The CAP theorem isn’t a choice of two out of three; for any practical distributed system, network partitions are a given. The real engineering work lies in navigating the trade-offs between Consistency and Availability during these partitions. Google Cloud Pub/Sub, a globally distributed messaging system, is designed with a strong bias towards Availability (AP). It guarantees at-least-once message delivery, ensuring that subscribers can almost always receive messages as long as they can reach a Google front-end. This is excellent for system decoupling and resilience, but it offloads the consistency problem to the consumer. A common mistake is to treat “at-least-once” as sufficient, leading to subtle bugs in production when duplicate messages trigger non-idempotent operations, causing data corruption or erroneous financial transactions.

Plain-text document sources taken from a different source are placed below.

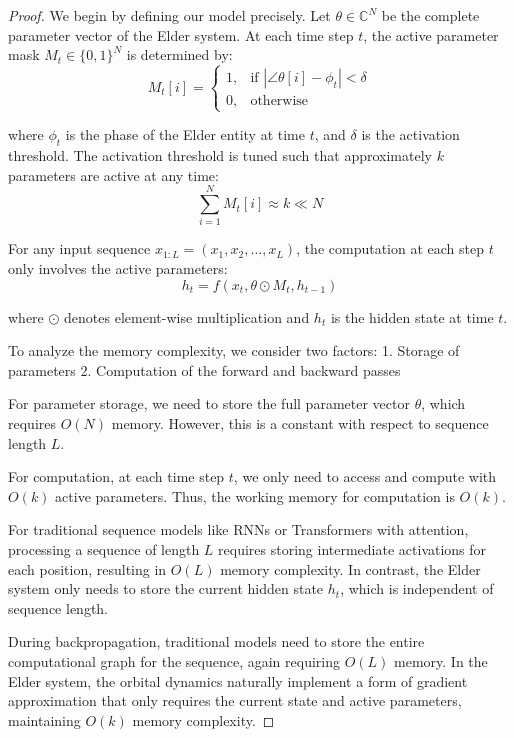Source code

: \begin{proof}
We begin by defining our model precisely. Let $\theta \in \mathbb{C}^N$ be the complete parameter vector of the Elder system. At each time step $t$, the active parameter mask $M_t \in \{0,1\}^N$ is determined by:
\begin{equation}
M_t[i] = 
\begin{cases}
1, & \text{if } |\angle \theta[i] - \phi_t| < \delta \\
0, & \text{otherwise}
\end{cases}
\end{equation}

where $\phi_t$ is the phase of the Elder entity at time $t$, and $\delta$ is the activation threshold. The activation threshold is tuned such that approximately $k$ parameters are active at any time:
\begin{equation}
\sum_{i=1}^{N} M_t[i] \approx k \ll N
\end{equation}

For any input sequence $x_{1:L} = (x_1, x_2, \ldots, x_L)$, the computation at each step $t$ only involves the active parameters:
\begin{equation}
h_t = f(x_t, \theta \odot M_t, h_{t-1})
\end{equation}

where $\odot$ denotes element-wise multiplication and $h_t$ is the hidden state at time $t$.

To analyze the memory complexity, we consider two factors:
1. Storage of parameters
2. Computation of the forward and backward passes

For parameter storage, we need to store the full parameter vector $\theta$, which requires $O(N)$ memory. However, this is a constant with respect to sequence length $L$.

For computation, at each time step $t$, we only need to access and compute with $O(k)$ active parameters. Thus, the working memory for computation is $O(k)$.

For traditional sequence models like RNNs or Transformers with attention, processing a sequence of length $L$ requires storing intermediate activations for each position, resulting in $O(L)$ memory complexity. In contrast, the Elder system only needs to store the current hidden state $h_t$, which is independent of sequence length.

During backpropagation, traditional models need to store the entire computational graph for the sequence, again requiring $O(L)$ memory. In the Elder system, the orbital dynamics naturally implement a form of gradient approximation that only requires the current state and active parameters, maintaining $O(k)$ memory complexity.


\end{proof}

The challenge is to build a consumer that enforces “effectively-once” processing on top of an AP system. This requires shifting the balance from high availability towards stronger consistency at the application layer. We will implement this by building a Go Kit-based microservice that consumes from Pub/Sub, using an external state store (like Redis) to manage idempotency. This architecture makes the CAP trade-off explicit: our service’s ability to process new messages becomes dependent on the availability of our consistency-enforcing layer.
graph TD subgraph "Google Cloud" Publisher --"Message (ID: M1)"--> PubSubTopic PubSubTopic --"At-least-once delivery"--> PubSubSubscription end subgraph "Consumer Service (Go Kit)" PubSubSubscription --"pull(M1)"--> SubscriberTransport SubscriberTransport --"decode()"--> IdempotencyMiddleware IdempotencyMiddleware --"1. check(M1)"--> Redis Redis --"2. M1 not found"--> IdempotencyMiddleware IdempotencyMiddleware --"3. invoke()"--> BusinessEndpoint BusinessEndpoint --"4. process()"--> BusinessDatabase BusinessDatabase --"5. success"--> BusinessEndpoint BusinessEndpoint --"6. success"--> IdempotencyMiddleware IdempotencyMiddleware --"7. set(M1)"--> Redis Redis --"8. OK"--> IdempotencyMiddleware IdempotencyMiddleware --"9. success"--> SubscriberTransport SubscriberTransport --"10. ack(M1)"--> PubSubSubscription end subgraph "Duplicate Delivery Scenario" PubSubSubscription --"pull(M1) again"--> SubscriberTransport_Dup SubscriberTransport_Dup --> IdempotencyMiddleware_Dup IdempotencyMiddleware_Dup --"1. check(M1)"--> Redis Redis --"2. M1 found"--> IdempotencyMiddleware_Dup IdempotencyMiddleware_Dup --"3. skip logic, return success"--> SubscriberTransport_Dup SubscriberTransport_Dup --"4. ack(M1)"--> PubSubSubscription end style Redis fill:#f9f,stroke:#333,stroke-width:2px style BusinessDatabase fill:#ccf,stroke:#333,stroke-width:2px
The fundamental problem this architecture solves is preventing side effects from duplicate message processing. Our design introduces a deliberate coupling to a stateful component (Redis) to act as a source of truth for message processing history. If Redis is unavailable, our consumer must stop processing messages to avoid violating our consistency guarantee. This is the trade-off in action: we sacrifice the availability of our message processing pipeline for the consistency of our business state.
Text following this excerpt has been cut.